Manufactured terrorist threat

The big news this week has been the foiling of a plot to smuggle ground-to-air missile from Russia into the United States. ABC News claims there's "less in missile plot than meets the eye":abcnews.go.com/sections/wnt/World/missile030813_sting.html and goes so far as to call it a set-up. From start to finish, the plot was orchestrated as a sting operation by U.S. and Russian agents. The accused mastermind Hemant Lakhani had no Russian contacts and no history of arms smuggling. The ABC article paints him as a small-time black market importer down on his luck who thought this would be a good way of making easy money and paying off debts. This doesn't excuse his actions but it does change the way this we think about this whole plot. There was no arms seller. There was no terrorist user. No weapon made it by U.S. or Russian intelligence (for they were the ones who shipped it). What we do have is a two-bit middleman who talked trash abou the U.S. and offered to be a link of the arms trade. Like an idiot, Lakhani followed the bread crumbs of opportunity left for him by U.S. intelligence agencies.

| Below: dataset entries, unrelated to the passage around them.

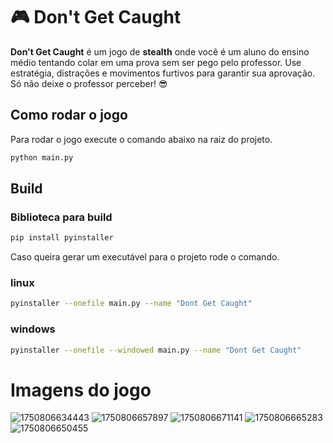 # 🎮 Don't Get Caught

**Don't Get Caught** é um jogo de **stealth** onde você é um aluno do ensino médio tentando colar em uma prova sem ser pego pelo professor. Use estratégia, distrações e movimentos furtivos para garantir sua aprovação. Só não deixe o professor perceber! 😎

## Como rodar o jogo

Para rodar o jogo execute o comando abaixo na raiz do projeto.

```sh
python main.py
```

## Build

### Biblioteca para build
```sh
pip install pyinstaller
```

Caso queira gerar um executável para o projeto rode o comando.

### linux
```sh
pyinstaller --onefile main.py --name "Dont Get Caught"
```

### windows
```sh
pyinstaller --onefile --windowed main.py --name "Dont Get Caught"
```

# Imagens do jogo

![1750806634443](https://github.com/user-attachments/assets/160494bf-8254-4b99-a2e7-1e39d613e109)
![1750806657897](https://github.com/user-attachments/assets/499c4cb9-f208-4bb3-9a9c-0af6891fba19)
![1750806671141](https://github.com/user-attachments/assets/e98efa91-bfea-4d1c-a9c1-a9bbd19fb5a8)
![1750806665283](https://github.com/user-attachments/assets/9f8276bf-65d0-463a-b05c-51af64b2c665)
![1750806650455](https://github.com/user-attachments/assets/faa021af-e581-424a-88e4-8be82a7d11ba)
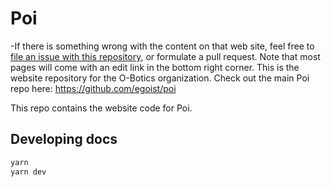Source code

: # Poi

-If there is something wrong with the content on that web site,
feel free to
[file an issue with this repository](https://github.com/poi-bundler/website/issues),
or formulate a pull request.
Note that most pages will come with an edit link in the bottom right corner.
This is the website repository for the O-Botics organization.
Check out the main Poi repo here: https://github.com/egoist/poi

This repo contains the website code for Poi.

## Developing docs

```bash
yarn 
yarn dev
```
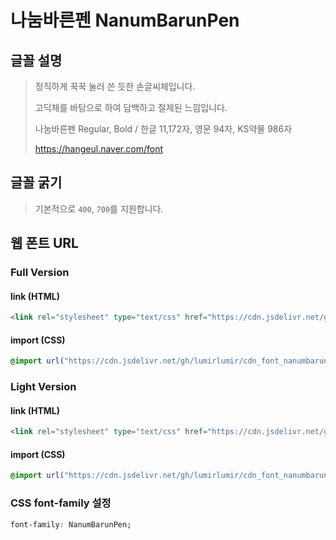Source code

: # 나눔바른펜 NanumBarunPen

## 글꼴 설명
> 정직하게 꾹꾹 눌러 쓴 듯한 손글씨체입니다.
> 
> 고딕체를 바탕으로 하여 담백하고 절제된 느낌입니다.
>
> 나눔바른펜 Regular, Bold / 한글 11,172자, 영문 94자, KS약물 986자
>
> https://hangeul.naver.com/font


## 글꼴 굵기
> 기본적으로 `400`, `700`를 지원합니다.

## 웹 폰트 URL

### Full Version
#### link (HTML)

```html
<link rel="stylesheet" type="text/css" href="https://cdn.jsdelivr.net/gh/lumirlumir/cdn_font_nanumbarunpen@main/NanumBarunPen_full.css">
```

#### import (CSS)

```css
@import url("https://cdn.jsdelivr.net/gh/lumirlumir/cdn_font_nanumbarunpen@main/NanumBarunPen_full.css");
```

### Light Version
#### link (HTML)

```html
<link rel="stylesheet" type="text/css" href="https://cdn.jsdelivr.net/gh/lumirlumir/cdn_font_nanumbarunpen@main/NanumBarunPen_light.css">
```

#### import (CSS)

```css
@import url("https://cdn.jsdelivr.net/gh/lumirlumir/cdn_font_nanumbarunpen@main/NanumBarunPen_light.css");
```

### CSS font-family 설정

```css
font-family: NanumBarunPen;
```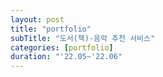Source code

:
 ```yaml
---
layout: post
title: "portfolio"
subTitle: "도서(책)-음악 추천 서비스"
categories: [portfolio]
duration: "'22.05~'22.06"
---
```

We now know there are people desparate enough to selll anything if the price is right (didn't we already know that?) and that salesmen will talking trash about a potential buyer's competitors to close a deal. That there's someone willing to sell missiles is indeed frightening, but it's not worth this sort of media coverage. No terrorist was involved in all this and the only ones talking about using these weapons were U.S. agents! One has to to wonder if this is the latest "threat" all "cooked up by some White House insider":http://www.nonviolence.org/articles/000116.php. "Lets pose as Al Qaeda, wave lots of money in front of a desparate idiot, nail him when he grabs for it and declare it as a Al Quada plot foiled."

 

Duck Rogers Gamma Ray Bombs

Like something out of an old Looney Toons reel, the U.S. military is "trying to build a death ray bomb":www.guardian.co.uk/usa/story/0,12271,1018361,00.html. Part of the next generation of boutique nuclear weapons the Pentagon craves, this one kills by sending nuclear gamma rays. The _Guardian_ article talks about how development of the new weapon might lead to a new arms race. This is of course quite possible: new weapons throw off the balance of power and often create the perceived need for new defences in a continuing cycle. One wonders why the U.S. needs to be building ever more sophisticated weapons of mass destruction. It already has enough nuclear weapons to ensure total destruction of a country and the two recent wars have shown that its military is quite efficient at invasion. A gamma ray weapon wouldn't help in a situation like North Korea, where there are more-conventional weapons they could strike back with that would seriously hurt U.S. or its allies (even without their renewed nuclear weapon program their short-range missiles would devastate South Korea and Japan).

 

Who's the liar now?

Oh yes, and the Iraqi chemical weapons trucks? They were actually for weather balloons just like the Iraqis claimed. It's kind of pathetic that Saddam Hussein was telling the truth a lot more than President Bush was. Here is _New York Times'_ piece on the "Iraqi hydrogen trucks that were actually just making hydrogen":www.nytimes.com/2003/08/09/international/worldspecial/09WeAP.html. It's another embarrasing retraction for U.S. and British intelligence and another example of Bush Administration war hawks seeing what they wanted to see. The new revelation in the _Times_ article: a majority of the Defense Intelligence Agency engineering team inspecting the trucks had come to doubt the chemical weapons story by May 28. That was the day the CIA & DIA jointly release a white paper that said the intelligence teams inspecting the trucks had concluded they were designed for chemical warfare. That report started a hoopla--weapons found!--yet now we know the DIA inspectors themselves weren't in agreement. So what happened? Was it the higher-ups in the DIA administration who just ignored the actual reports from their engineers. Meanwhile the Bush P.R. folks throw a bone to ever faithful true believers who still wait for the Great Pumpkin, er..., WMDs. The plot thickens, as they say.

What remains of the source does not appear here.